You can begin to see that this psalm is written from the standpoint of the sheep. It is the sheep that is doing the speaking. If you can get the picture, humanly, of a sheep looking across the fence at sheep who are under the care of someone else and our sheep (David; you, and me) is bragging to the other sheep that is across the fence, "Well, I see the kind of circumstances you live in. I see that your pasturage is all brown and that you do not have good water to drink. I see that your master is one that beats you or does not take care of you. But, buddy, my shepherd is the Lord!"

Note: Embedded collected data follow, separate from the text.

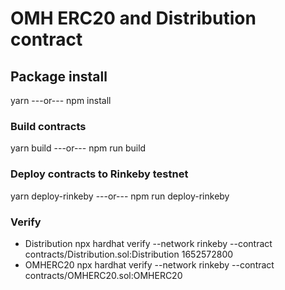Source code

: # OMH ERC20 and Distribution contract

## Package install
yarn 
---or---
npm install

### Build contracts
yarn build
---or---
npm run build

### Deploy contracts to Rinkeby testnet
yarn deploy-rinkeby
---or---
npm run deploy-rinkeby

### Verify
- Distribution
npx hardhat verify --network rinkeby --contract contracts/Distribution.sol:Distribution <Deployed Contract Address> 1652572800
- OMHERC20
npx hardhat verify --network rinkeby --contract contracts/OMHERC20.sol:OMHERC20 <Deployed Contract Address> <Deployed Distribution Contract Address> 
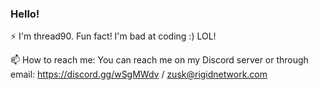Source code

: ### Hello!
⚡ I'm thread90. Fun fact! I'm bad at coding :) LOL!

📫 How to reach me: You can reach me on my Discord server or through email: https://discord.gg/wSgMWdv / zusk@rigidnetwork.com

<!--
**thread90/thread90** is a ✨ _special_ ✨ repository because its `README.md` (this file) appears on your GitHub profile.

Here are some ideas to get you started:

- 🔭 I’m currently working on ...
- 🌱 I’m currently learning ...
- 👯 I’m looking to collaborate on ...
- 🤔 I’m looking for help with ...
- 💬 Ask me about ...
- 📫 How to reach me: ...
- 😄 Pronouns: ...
- ⚡ Fun fact: ...
-->
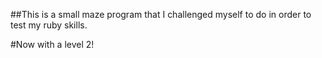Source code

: ##This is a small maze program that I challenged myself to do in order to test my ruby skills.

#Now with a level 2! 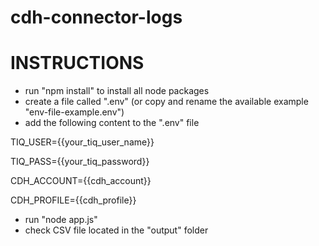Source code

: # cdh-connector-logs

# INSTRUCTIONS

* run "npm install" to install all node packages
* create a file called ".env" (or copy and rename the available example "env-file-example.env")
* add the following content to the ".env" file

TIQ_USER={{your_tiq_user_name}}

TIQ_PASS={{your_tiq_password}}

CDH_ACCOUNT={{cdh_account}}

CDH_PROFILE={{cdh_profile}}

* run "node app.js"
* check CSV file located in the "output" folder
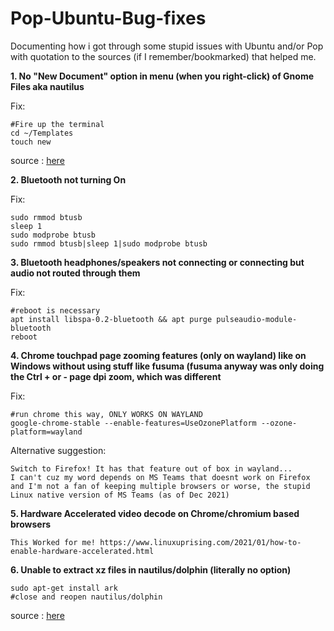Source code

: # Pop-Ubuntu-Bug-fixes

Documenting how i got through some stupid issues with Ubuntu and/or Pop with quotation to the sources (if I remember/bookmarked) that helped me.

**1. No "New Document" option in menu (when you right-click) of Gnome Files aka nautilus** <br>

Fix:

    #Fire up the terminal
    cd ~/Templates
    touch new
    
source : [here](https://askubuntu.com/a/209669/1227056)

**2. Bluetooth not turning On**

Fix:

    sudo rmmod btusb
    sleep 1
    sudo modprobe btusb
    sudo rmmod btusb|sleep 1|sudo modprobe btusb
    

**3. Bluetooth headphones/speakers not connecting or connecting but audio not routed through them**

Fix:

    #reboot is necessary
    apt install libspa-0.2-bluetooth && apt purge pulseaudio-module-bluetooth
    reboot


**4. Chrome touchpad page zooming features (only on wayland) like on Windows without using stuff like fusuma (fusuma anyway was only doing the Ctrl + or - page dpi zoom, which was different**

Fix:

    #run chrome this way, ONLY WORKS ON WAYLAND
    google-chrome-stable --enable-features=UseOzonePlatform --ozone-platform=wayland
    
Alternative suggestion:

    Switch to Firefox! It has that feature out of box in wayland... 
    I can't cuz my word depends on MS Teams that doesnt work on Firefox and I'm not a fan of keeping multiple browsers or worse, the stupid Linux native version of MS Teams (as of Dec 2021)


**5. Hardware Accelerated video decode on Chrome/chromium based browsers**
    
`This Worked for me!
https://www.linuxuprising.com/2021/01/how-to-enable-hardware-accelerated.html`

**6. Unable to extract xz files in nautilus/dolphin (literally no option)**

    sudo apt-get install ark
    #close and reopen nautilus/dolphin

source : [here](https://askubuntu.com/a/881271/1227056)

What are the credentials of the Lord by which the sheep would be moved to brag about who its boss is, who its master is, who is taking care of him? What kind of a shepherd is our Shepherd? You and I, we really have something going for us if the Lord is truly our Shepherd.

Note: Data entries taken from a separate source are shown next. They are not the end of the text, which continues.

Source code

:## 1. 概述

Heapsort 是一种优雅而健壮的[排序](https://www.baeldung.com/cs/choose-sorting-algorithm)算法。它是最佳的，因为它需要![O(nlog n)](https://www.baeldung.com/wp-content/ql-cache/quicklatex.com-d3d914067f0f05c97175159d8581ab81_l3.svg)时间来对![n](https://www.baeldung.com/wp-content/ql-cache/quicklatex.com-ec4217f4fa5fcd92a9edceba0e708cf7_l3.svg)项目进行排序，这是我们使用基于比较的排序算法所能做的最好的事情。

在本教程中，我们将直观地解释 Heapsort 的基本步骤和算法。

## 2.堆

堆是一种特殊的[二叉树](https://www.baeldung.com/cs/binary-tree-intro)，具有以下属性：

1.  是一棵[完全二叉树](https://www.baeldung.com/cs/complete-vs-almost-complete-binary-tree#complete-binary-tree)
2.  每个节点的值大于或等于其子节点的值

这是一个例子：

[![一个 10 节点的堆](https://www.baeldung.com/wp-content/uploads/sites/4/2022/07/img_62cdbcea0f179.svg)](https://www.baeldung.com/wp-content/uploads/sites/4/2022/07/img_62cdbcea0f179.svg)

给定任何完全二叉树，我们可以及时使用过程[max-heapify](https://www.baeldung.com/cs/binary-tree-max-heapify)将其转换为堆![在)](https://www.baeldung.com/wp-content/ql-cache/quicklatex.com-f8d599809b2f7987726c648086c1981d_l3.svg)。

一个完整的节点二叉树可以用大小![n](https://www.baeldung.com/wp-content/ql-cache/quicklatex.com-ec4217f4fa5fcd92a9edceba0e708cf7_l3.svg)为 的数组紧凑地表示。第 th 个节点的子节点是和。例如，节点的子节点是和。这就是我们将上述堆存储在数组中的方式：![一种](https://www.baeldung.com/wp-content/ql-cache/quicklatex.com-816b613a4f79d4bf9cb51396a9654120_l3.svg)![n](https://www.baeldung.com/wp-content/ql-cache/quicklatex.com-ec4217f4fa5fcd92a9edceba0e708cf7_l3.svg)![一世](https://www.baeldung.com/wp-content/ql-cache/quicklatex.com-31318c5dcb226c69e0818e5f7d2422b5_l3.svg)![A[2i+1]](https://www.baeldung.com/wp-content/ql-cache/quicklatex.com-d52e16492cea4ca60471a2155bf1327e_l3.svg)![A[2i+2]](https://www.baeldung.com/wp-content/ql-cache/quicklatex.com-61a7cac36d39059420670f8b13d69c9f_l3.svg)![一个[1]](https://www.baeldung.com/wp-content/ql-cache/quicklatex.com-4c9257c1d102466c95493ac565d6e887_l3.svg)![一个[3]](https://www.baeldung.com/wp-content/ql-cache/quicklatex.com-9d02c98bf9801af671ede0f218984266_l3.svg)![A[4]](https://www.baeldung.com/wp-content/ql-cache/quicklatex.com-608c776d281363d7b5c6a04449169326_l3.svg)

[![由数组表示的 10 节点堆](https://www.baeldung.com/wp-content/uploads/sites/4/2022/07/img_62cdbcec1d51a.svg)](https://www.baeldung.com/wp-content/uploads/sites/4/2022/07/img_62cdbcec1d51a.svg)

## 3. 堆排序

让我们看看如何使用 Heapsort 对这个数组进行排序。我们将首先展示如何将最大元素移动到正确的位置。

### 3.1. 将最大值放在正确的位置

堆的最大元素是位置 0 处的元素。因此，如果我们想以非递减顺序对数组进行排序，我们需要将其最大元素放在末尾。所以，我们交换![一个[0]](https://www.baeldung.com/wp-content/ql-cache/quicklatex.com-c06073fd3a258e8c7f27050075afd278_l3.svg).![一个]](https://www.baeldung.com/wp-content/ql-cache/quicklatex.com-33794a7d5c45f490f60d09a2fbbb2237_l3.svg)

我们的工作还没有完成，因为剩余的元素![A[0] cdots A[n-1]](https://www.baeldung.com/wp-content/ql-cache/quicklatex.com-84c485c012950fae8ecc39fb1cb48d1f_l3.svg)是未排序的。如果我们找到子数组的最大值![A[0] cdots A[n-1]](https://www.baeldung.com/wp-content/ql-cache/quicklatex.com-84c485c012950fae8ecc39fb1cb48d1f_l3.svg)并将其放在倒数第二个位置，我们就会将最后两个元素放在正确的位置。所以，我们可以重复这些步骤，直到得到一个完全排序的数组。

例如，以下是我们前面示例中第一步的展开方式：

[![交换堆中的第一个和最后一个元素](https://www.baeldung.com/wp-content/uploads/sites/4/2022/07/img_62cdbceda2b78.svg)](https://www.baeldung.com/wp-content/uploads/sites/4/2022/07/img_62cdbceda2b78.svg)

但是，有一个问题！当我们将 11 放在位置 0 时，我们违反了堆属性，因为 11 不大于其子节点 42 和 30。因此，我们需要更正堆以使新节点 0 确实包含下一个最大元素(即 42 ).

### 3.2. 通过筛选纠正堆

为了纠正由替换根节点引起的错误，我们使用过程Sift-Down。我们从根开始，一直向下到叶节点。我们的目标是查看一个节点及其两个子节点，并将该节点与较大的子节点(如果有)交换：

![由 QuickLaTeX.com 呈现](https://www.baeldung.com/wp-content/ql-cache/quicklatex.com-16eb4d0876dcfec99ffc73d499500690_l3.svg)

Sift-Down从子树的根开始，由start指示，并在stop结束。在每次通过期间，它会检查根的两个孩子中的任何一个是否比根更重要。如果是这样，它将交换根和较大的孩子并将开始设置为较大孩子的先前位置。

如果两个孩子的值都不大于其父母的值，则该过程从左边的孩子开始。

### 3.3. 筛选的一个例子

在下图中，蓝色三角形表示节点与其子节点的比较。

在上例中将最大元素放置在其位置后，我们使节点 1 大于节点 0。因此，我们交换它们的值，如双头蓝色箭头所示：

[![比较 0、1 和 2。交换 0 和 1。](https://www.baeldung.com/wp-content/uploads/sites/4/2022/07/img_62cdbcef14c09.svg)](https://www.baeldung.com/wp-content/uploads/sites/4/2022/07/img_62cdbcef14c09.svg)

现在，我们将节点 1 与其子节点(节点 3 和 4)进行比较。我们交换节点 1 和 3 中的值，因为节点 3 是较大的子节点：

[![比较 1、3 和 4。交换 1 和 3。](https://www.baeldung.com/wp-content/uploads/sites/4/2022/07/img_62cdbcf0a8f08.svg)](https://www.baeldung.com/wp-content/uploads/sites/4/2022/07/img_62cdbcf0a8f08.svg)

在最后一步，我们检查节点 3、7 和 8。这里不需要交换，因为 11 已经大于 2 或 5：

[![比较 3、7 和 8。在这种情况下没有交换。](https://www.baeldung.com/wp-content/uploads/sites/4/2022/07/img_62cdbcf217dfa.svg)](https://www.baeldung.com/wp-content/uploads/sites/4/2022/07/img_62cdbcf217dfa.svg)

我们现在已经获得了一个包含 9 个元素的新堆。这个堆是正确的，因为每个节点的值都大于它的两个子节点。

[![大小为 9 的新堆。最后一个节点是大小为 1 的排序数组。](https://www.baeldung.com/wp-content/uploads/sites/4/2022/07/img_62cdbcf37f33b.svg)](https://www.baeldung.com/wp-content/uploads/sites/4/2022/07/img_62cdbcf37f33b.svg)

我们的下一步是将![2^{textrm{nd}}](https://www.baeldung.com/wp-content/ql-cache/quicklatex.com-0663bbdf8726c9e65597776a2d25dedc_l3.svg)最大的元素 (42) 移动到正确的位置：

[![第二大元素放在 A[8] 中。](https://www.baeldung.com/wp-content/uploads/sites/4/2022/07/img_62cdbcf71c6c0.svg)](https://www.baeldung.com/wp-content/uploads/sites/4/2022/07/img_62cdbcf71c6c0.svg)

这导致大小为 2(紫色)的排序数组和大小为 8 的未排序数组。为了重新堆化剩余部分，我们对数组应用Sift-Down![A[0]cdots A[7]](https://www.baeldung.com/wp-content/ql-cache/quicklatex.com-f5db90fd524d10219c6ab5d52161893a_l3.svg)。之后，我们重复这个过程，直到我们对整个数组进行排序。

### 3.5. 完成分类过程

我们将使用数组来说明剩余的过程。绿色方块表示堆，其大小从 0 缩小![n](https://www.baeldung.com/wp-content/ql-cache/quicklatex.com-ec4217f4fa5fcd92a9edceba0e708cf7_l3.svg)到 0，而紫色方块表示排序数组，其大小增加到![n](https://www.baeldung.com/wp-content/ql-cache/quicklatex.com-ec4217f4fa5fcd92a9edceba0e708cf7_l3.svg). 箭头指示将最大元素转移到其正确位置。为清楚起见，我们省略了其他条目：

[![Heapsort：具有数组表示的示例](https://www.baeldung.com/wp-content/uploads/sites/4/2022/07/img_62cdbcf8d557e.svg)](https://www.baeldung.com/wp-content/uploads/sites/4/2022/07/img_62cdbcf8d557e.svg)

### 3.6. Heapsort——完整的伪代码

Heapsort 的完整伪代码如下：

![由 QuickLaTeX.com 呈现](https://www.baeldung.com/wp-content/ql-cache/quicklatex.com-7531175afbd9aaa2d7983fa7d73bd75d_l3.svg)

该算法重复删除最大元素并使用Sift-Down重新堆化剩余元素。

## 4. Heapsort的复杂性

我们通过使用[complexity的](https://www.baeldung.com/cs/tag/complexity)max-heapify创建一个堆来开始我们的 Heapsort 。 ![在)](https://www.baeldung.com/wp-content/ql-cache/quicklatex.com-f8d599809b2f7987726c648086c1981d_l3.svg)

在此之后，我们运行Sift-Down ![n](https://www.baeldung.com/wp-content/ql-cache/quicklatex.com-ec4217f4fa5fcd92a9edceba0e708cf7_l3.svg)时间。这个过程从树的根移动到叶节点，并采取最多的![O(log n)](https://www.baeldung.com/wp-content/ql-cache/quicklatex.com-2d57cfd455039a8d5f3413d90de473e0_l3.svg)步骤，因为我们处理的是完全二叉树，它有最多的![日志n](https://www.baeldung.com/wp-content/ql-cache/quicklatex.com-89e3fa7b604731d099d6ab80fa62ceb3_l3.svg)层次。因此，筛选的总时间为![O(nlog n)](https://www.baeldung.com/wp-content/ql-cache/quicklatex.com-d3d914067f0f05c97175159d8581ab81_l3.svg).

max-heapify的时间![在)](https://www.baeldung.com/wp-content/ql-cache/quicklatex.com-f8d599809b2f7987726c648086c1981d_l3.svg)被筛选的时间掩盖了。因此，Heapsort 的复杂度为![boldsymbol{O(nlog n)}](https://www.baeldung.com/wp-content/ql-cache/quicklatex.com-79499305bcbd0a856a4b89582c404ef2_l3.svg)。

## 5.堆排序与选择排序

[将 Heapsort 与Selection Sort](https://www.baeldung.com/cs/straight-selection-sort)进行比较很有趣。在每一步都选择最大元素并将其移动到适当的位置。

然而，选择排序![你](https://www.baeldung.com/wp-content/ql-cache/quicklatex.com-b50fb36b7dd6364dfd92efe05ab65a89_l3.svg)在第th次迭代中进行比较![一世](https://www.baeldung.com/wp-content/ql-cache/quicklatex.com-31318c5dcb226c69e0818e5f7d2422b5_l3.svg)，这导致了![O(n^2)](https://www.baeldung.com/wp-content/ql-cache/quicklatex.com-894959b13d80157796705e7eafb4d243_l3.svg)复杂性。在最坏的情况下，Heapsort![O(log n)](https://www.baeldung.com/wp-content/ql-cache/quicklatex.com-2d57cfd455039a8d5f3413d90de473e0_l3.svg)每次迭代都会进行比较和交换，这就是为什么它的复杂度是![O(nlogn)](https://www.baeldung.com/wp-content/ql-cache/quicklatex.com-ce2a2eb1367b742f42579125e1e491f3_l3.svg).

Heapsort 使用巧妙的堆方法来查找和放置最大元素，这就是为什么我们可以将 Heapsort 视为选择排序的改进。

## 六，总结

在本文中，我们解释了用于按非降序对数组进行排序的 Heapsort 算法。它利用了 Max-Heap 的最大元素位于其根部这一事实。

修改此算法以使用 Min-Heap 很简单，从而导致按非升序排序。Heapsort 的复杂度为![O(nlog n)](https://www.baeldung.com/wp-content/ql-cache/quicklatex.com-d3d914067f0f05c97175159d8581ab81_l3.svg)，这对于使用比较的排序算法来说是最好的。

Turn back to Colossians 1:15, where our Shepherd is described as:
Colossians 1:15-20 He is the image of the invisible God, the firstborn over all creation. For by Him all things were created that are in heaven and that are on earth, visible and invisible, whether thrones or dominions or principalities or powers. All things were created through Him and for Him. And He is before all things [meaning in front of, having preeminence], and in Him all things consist. And He is the head of the body, the church, who is the beginning, the firstborn from the dead, that in all things He may have the preeminence. For it pleased the Father that in Him all the fullness should dwell [our Boss, our Master has all the fullness], and by Him to reconcile all things to Himself, by Him, whether things on earth or things in heaven, having made peace through the blood of His cross.
When David wrote what he did, it was with a strong sense of pride. He was literally boasting, "Look who my Boss is. Look who my Manager is, my Owner is." He said this because David understood that, of all livestock, a sheep requires the most care. David knew from first hand experience that the wellbeing of the sheep depends on the type of man who owned him.
Our Shepherd is the Creator. Think about that for just a second. David mentioned the great view that was presented before his eyes of the heavens—seeing that mass of stars that are twinkling away in the sky. From what I understand, no matter where one stands on earth on the clearest night, with the unaided, naked eye, the most stars that we can see is somewhere around 6,000. Yet we know, from the research of astronomers, that there are multibillions of stars out there, maybe even billions of galaxies and each one containing billions of stars.
Our sun is a star; and it is one of the smaller stars, insignificant by comparison to some of the stars out there. Betelgeuse is so huge that it can contain the entire solar system that encompasses the earth—the sun, Mercury, Venus, Earth, Mars, and all the way out to Pluto. Betelgeuse can contain the whole thing inside of it. The earth is so insignificant, that if we would go out to the next nearest star to us, which is Alpha Centauri, and point back the most powerful telescope that we have, the earth could not even be seen.
Now you are living on this earth, which to you right now looks so vast and awesome. But imagine what a tiny speck you are in this universe compared to the earth, compared to the sun, compared to the Milky Way Galaxy, compared to the billions of galaxies there are. Yet you are the apple of God's eye! That is awesome!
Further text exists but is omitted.